Top of Data under study
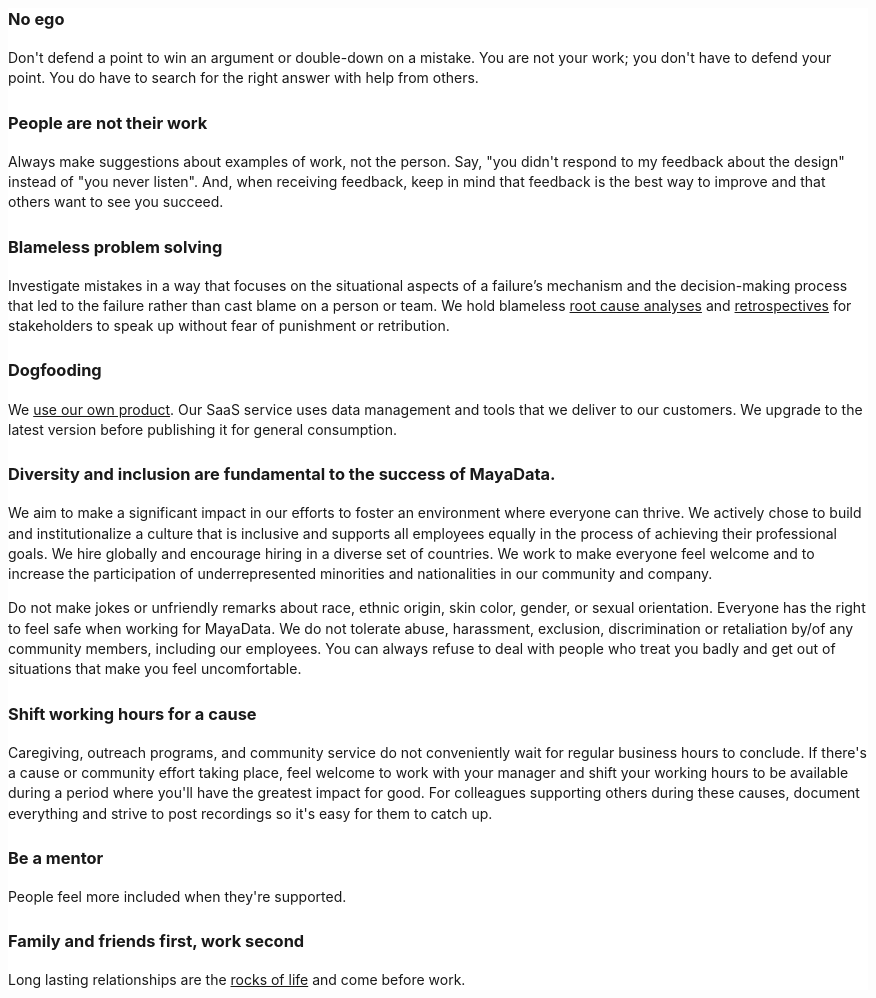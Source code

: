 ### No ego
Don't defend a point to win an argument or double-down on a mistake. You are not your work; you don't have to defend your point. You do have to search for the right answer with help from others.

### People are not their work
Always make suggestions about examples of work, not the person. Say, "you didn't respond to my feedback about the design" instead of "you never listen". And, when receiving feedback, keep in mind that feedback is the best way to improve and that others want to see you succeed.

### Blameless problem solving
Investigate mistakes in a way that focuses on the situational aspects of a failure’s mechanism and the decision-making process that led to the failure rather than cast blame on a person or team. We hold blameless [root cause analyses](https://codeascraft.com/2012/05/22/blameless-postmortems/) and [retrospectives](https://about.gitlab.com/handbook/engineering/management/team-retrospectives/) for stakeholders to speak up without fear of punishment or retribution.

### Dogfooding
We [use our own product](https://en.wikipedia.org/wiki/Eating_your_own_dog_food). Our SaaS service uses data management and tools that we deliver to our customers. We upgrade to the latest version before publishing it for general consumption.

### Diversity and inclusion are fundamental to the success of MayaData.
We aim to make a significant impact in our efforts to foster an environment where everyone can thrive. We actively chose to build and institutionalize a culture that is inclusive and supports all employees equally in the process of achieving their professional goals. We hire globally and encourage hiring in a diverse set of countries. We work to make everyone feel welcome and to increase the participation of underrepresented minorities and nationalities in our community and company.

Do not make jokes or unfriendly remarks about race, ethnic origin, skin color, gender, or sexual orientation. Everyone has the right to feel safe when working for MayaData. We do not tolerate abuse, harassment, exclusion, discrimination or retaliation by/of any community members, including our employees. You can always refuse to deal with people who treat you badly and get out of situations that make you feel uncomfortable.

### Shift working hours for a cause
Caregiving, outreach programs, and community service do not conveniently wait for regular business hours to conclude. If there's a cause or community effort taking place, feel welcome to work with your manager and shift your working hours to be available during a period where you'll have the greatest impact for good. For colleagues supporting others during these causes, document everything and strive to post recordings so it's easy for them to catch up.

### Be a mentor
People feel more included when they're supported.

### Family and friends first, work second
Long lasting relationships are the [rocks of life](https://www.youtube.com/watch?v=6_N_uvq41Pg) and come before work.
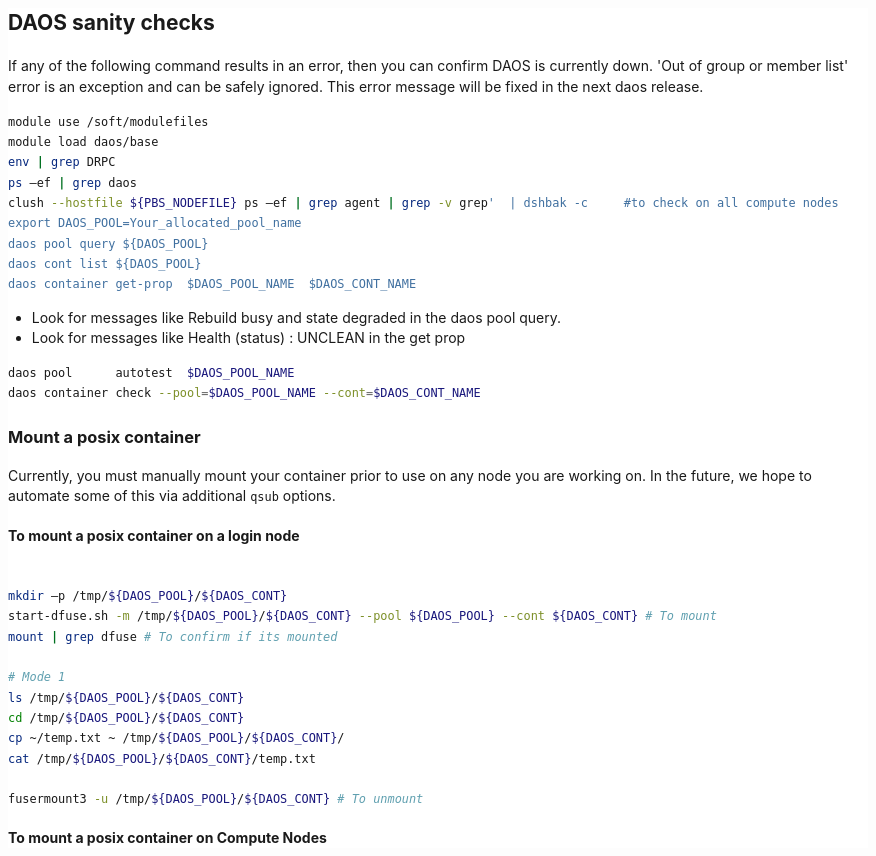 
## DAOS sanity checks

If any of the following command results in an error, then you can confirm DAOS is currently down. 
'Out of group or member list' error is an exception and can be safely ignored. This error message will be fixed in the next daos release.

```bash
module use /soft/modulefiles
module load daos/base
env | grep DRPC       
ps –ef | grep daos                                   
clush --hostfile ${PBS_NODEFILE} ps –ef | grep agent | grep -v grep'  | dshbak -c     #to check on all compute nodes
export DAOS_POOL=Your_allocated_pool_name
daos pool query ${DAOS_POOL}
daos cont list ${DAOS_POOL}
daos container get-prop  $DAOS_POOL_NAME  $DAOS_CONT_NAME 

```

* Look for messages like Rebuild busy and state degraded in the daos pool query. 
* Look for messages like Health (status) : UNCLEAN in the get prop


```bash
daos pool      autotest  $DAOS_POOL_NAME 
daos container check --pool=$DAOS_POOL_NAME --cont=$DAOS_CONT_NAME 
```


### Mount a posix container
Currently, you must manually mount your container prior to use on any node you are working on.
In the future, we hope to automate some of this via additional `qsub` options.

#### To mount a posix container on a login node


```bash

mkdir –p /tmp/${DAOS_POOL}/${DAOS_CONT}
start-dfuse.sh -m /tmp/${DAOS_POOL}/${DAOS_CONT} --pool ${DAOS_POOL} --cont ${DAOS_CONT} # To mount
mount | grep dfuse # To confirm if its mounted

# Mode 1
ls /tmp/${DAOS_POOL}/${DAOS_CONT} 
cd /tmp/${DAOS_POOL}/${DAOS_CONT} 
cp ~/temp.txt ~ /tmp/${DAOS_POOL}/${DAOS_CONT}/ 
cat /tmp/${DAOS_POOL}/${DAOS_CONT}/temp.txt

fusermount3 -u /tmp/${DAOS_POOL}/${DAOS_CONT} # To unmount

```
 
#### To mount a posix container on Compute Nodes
Bottom of Data under study
- _Task_: Filter the entries above and copy only the lines that hold "error".

- _Solution for this problem_:
If any of the following command results in an error, then you can confirm DAOS is currently down. 
'Out of group or member list' error is an exception and can be safely ignored. This error message will be fixed in the next daos release.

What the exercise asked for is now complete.